Il était donc clair que la France devait continuer ses efforts pour que le processus d’Arusha parvienne à son terme. D’ores et déjà, en application des accords d’Arusha, la MINUAR était arrivée au Rwanda le 28 décembre et 600 hommes d’un bataillon du FPR s’installaient à Kigali dans les bâtiments du Parlement. Par ailleurs, le 5 janvier, le Président Habyarimana prêtait serment, en qualité de Président de la période de transition : la première institution de cette période se mettait donc en place.

En revanche, la formation du Gouvernement restait bloquée, faute d’accord sur la répartition des portefeuilles ministériels et sur celle des sièges au sein de l’Assemblée nationale.

Dans un télégramme diplomatique en date du 7 janvier, il était indiqué : " les chances de succès de la période de transition restent fragiles " et il était suggéré que la France poursuive son effort pour la mise en oeuvre des accords d’Arusha dans trois domaines : la reprise économique et financière, la restructuration de l’armée et le renforcement de l’Etat de droit.

S’agissant du fax que le Général Romeo Dallaire aurait adressé aux Nations Unies pour signaler les risques de génocide, M. Jean-Michel Marlaud a signalé que le 12 janvier 1994 le chargé d’affaires de son ambassade avait envoyé un télégramme à Paris, intitulé : " Menace de guerre civile ", dans lequel il rendait compte d’un entretien avec les ambassadeurs des Etats-Unis et de Belgique ainsi qu’avec M. Jacques-Roger Booh-Booh, représentant spécial du Secrétaire général des Nations Unies. Au cours de cet entretien, M. Jacques-Roger Booh-Booh avait informé les trois ambassades du risque de déclenchement à brefs délais d’une guerre civile par les Interahamwe, la milice du parti MRND. M. Jacques-Roger Booh-Booh avait reçu instruction des Nations Unies d’entreprendre une démarche auprès du Président Habyarimana pour lui signaler que les activités des milices menaçaient le processus de paix et que l’existence de caches d’armes, si elle était confirmée, était contraire aux accords d’Arusha.
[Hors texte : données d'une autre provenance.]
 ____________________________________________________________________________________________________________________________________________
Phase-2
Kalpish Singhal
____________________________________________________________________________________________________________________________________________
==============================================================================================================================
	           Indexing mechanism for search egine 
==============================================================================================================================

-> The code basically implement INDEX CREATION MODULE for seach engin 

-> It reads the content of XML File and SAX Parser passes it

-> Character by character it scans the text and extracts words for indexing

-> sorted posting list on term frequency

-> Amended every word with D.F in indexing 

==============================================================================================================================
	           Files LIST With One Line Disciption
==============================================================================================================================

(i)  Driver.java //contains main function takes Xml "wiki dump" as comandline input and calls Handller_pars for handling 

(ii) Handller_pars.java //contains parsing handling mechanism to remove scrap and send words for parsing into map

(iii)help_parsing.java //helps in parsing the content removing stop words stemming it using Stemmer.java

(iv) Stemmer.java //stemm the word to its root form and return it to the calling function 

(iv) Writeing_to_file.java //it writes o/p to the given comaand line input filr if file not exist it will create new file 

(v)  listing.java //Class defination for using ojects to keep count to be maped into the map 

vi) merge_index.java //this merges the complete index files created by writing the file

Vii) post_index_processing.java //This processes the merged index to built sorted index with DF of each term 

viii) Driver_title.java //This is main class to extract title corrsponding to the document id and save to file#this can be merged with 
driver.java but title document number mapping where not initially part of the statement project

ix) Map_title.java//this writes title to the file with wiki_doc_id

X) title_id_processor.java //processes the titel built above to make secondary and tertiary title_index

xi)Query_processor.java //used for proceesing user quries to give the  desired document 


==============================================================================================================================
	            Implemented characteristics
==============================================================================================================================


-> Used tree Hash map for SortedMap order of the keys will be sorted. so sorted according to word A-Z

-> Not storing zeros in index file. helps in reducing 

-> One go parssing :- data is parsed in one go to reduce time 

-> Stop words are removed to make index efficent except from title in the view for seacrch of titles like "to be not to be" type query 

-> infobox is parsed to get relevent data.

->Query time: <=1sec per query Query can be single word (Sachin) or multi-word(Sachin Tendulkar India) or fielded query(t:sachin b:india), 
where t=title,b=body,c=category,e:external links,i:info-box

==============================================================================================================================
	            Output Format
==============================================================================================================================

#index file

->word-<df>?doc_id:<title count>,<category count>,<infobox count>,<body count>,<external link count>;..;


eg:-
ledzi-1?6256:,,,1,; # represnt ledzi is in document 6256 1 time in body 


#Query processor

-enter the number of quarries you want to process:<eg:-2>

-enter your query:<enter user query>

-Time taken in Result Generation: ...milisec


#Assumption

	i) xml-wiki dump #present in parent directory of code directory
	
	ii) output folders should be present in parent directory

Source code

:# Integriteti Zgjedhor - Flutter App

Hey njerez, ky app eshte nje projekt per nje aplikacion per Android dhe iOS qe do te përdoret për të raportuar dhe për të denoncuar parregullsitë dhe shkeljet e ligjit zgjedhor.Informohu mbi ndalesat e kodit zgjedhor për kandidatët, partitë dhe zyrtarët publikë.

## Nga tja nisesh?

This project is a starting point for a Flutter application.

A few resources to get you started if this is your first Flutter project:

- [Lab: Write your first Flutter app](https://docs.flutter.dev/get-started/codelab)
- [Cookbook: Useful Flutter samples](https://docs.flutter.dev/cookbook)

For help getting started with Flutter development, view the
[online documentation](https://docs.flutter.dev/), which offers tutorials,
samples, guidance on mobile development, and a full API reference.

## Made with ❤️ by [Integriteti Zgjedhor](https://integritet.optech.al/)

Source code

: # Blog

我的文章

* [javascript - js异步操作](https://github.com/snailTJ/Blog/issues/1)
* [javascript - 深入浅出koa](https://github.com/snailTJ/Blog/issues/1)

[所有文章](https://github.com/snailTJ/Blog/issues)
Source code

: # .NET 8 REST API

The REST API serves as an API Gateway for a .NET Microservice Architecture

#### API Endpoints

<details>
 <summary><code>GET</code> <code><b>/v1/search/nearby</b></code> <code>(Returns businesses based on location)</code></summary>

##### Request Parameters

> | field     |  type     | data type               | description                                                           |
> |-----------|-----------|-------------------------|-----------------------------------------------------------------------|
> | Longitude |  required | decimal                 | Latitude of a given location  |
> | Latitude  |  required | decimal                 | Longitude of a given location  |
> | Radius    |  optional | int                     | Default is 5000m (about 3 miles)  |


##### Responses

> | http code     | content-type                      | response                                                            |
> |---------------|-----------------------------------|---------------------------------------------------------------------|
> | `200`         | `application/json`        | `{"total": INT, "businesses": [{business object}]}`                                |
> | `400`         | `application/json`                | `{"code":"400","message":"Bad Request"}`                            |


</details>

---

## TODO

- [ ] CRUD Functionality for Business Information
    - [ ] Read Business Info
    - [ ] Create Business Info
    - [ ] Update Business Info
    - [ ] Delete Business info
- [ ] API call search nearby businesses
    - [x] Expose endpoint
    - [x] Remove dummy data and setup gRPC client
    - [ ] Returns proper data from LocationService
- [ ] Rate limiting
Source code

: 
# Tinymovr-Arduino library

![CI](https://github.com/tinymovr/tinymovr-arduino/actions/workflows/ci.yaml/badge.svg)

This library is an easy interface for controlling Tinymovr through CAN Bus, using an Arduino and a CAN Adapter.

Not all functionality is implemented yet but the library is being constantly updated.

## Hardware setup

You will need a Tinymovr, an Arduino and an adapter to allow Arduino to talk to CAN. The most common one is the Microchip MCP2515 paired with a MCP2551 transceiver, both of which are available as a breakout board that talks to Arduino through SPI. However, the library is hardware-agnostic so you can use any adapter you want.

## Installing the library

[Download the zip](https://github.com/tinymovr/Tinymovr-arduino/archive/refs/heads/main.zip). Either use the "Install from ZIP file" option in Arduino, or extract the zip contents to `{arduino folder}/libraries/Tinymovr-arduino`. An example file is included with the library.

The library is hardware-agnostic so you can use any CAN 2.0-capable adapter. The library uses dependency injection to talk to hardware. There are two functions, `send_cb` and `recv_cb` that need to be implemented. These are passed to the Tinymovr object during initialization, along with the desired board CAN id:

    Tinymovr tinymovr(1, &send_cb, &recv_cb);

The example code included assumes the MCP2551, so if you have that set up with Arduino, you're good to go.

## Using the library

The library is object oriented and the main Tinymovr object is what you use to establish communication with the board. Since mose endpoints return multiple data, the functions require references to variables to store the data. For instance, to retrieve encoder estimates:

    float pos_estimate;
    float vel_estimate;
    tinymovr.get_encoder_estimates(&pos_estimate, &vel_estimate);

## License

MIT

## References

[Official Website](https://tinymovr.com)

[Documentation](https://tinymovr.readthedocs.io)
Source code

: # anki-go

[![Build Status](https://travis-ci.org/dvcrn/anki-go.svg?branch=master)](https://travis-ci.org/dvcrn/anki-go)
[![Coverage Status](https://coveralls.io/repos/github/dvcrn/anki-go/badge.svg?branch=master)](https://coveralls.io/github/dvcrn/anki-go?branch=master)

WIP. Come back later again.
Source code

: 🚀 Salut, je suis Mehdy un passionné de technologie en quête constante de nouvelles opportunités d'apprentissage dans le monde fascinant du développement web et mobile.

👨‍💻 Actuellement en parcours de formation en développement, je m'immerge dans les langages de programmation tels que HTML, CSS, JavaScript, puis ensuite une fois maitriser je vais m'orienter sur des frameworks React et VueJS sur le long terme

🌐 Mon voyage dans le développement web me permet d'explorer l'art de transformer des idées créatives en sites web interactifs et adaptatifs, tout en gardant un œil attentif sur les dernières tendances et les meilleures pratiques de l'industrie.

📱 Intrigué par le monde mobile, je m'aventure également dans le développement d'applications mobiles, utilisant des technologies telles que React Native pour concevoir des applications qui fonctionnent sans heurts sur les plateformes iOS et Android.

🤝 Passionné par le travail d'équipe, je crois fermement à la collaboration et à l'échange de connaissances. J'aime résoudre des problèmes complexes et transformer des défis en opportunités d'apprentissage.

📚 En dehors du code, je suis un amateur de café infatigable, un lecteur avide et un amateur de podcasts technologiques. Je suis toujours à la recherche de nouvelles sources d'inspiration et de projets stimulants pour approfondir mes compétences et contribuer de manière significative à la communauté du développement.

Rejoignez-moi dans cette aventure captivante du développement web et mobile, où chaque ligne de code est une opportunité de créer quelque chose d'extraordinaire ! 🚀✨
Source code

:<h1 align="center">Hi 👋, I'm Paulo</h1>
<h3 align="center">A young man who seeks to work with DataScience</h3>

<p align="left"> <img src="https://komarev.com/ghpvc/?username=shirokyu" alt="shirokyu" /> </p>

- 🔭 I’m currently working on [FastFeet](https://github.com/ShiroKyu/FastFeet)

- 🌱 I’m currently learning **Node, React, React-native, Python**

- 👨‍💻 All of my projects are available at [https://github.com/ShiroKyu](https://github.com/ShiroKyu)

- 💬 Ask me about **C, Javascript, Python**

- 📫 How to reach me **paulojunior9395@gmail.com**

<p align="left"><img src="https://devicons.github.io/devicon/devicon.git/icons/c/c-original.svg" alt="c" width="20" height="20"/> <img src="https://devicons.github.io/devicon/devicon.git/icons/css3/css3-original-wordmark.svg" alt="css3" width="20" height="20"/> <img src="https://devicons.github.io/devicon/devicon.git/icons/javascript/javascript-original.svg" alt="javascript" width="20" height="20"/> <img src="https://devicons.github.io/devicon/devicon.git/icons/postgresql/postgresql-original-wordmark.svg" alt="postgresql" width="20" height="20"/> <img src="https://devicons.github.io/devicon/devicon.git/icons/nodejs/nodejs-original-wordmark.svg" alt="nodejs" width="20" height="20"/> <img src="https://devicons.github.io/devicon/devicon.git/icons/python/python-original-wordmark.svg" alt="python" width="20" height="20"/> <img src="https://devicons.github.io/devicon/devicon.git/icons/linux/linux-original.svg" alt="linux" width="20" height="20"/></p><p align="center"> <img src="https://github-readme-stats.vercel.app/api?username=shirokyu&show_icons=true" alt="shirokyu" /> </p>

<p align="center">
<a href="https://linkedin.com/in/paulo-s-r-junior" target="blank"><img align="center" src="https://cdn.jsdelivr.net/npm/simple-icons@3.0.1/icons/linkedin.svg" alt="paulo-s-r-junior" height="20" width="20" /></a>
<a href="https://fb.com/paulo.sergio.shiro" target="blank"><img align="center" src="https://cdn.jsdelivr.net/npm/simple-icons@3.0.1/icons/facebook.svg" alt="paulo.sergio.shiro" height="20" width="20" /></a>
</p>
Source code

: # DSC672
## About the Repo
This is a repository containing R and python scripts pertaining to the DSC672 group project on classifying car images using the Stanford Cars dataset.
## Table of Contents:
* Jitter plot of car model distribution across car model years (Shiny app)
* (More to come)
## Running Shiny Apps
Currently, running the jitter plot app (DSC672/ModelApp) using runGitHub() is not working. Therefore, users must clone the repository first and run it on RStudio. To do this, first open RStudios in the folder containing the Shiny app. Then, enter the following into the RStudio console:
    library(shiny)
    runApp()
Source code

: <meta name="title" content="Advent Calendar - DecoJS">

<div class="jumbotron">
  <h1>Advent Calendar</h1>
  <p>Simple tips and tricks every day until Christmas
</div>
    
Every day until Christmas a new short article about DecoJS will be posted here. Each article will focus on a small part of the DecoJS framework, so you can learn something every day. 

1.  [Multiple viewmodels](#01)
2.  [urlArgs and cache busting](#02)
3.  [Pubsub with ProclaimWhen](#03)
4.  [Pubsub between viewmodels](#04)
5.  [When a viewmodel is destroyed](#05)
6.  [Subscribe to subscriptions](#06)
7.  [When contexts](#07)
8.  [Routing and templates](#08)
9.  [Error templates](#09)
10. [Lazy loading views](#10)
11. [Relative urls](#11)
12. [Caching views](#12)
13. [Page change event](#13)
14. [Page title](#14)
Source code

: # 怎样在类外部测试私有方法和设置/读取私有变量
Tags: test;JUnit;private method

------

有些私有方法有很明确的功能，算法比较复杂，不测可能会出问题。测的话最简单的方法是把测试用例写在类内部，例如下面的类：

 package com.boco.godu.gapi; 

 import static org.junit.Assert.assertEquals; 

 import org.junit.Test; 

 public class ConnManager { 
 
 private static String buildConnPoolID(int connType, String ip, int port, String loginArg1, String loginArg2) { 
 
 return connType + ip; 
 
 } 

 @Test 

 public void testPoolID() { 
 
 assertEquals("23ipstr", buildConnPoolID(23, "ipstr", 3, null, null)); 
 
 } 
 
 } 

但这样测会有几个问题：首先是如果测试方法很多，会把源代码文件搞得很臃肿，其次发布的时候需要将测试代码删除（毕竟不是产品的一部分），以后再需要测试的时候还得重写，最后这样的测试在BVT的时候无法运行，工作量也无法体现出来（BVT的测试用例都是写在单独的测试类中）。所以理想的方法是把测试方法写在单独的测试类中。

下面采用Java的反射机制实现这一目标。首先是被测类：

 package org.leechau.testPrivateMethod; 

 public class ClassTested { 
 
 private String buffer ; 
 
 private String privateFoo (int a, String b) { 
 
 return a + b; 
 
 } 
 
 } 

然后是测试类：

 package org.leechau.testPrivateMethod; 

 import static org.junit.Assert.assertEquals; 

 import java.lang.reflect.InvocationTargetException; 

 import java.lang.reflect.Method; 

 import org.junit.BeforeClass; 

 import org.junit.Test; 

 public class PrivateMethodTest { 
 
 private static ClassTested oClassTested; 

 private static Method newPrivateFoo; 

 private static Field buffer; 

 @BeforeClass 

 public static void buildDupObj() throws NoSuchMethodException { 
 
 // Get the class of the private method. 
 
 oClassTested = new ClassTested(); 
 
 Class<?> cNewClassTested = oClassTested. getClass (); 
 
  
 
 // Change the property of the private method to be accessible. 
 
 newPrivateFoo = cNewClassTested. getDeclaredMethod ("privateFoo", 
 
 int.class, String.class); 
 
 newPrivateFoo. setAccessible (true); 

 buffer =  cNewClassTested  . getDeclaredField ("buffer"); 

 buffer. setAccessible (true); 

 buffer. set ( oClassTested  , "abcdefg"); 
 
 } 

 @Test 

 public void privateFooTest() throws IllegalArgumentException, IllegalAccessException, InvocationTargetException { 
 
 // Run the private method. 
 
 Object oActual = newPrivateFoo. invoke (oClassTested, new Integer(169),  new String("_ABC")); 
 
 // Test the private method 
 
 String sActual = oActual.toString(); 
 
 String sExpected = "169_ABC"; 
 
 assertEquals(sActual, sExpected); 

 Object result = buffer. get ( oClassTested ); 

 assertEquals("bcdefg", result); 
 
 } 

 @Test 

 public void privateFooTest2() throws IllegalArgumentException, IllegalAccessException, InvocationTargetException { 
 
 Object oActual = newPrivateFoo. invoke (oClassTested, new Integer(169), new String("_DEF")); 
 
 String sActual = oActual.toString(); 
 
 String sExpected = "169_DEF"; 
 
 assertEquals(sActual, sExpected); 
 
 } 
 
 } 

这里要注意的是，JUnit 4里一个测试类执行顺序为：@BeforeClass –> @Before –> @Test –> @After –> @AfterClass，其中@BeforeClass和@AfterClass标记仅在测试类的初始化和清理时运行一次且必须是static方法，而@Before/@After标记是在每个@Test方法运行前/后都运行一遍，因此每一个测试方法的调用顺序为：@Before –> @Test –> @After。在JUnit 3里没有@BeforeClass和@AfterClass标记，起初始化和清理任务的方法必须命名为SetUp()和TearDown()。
Il avait demandé aux trois ambassades concernées d’effectuer la même démarche.

En rendant compte de ces événements au Département, le chargé d’affaires, M. Bunel, demandait des instructions et commentait : " Ces informations sont graves et plausibles, même si l’on ne peut pas écarter le risque d’une manipulation destinée à mettre en difficulté la MINUAR ou le Président Habyarimana ". Le même jour, il recevait instruction du ministère des Affaires étrangères de se joindre à la démarche des ambassadeurs des Etats-Unis et de Belgique. Le 15 janvier, ceux-ci étaient reçus par le Président Habyarimana, comme M. Jacques-Roger Booh-Booh l’avait été lui-même le 14 janvier. Il n’y a donc pas d’ambiguïté sur le fait que cette information ait été transmise et qu’une démarche ait été faite.

M. Jean-Michel Marlaud a estimé que le Colonel Bernard Cussac avait eu connaissance de ce télégramme qui avait été aussi envoyé au ministère de la Défense et à l’Etat-major des Armées. Il a jugé que la confusion du Colonel Cussac provenait vraisemblablement du fait que ce télégramme avait été rédigé par le chargé d’affaires et qu’il n’en a plus été question par la suite. Ces informations ne constituaient qu’un élément de plus dans la longue succession des alertes dont l’ambassade était saisie concernant, un jour, la reprise de l’offensive par le FPR et, le lendemain, le début d’un massacre.

La France poursuivait évidemment ses pressions sur les différentes parties, notamment à la fin du mois de janvier, lors de deux visites importantes, celles de Mme Michaux-Chevry, Secrétaire d’Etat à l’Action humanitaire, et de M. Bernard Debré. Ce dernier avait saisi l’occasion d’une mission parlementaire, dont l’objectif était de faire une analyse sur les problèmes du sida en Afrique, pour rencontrer l’ensemble des partenaires et tenter de les convaincre de régler leurs différends.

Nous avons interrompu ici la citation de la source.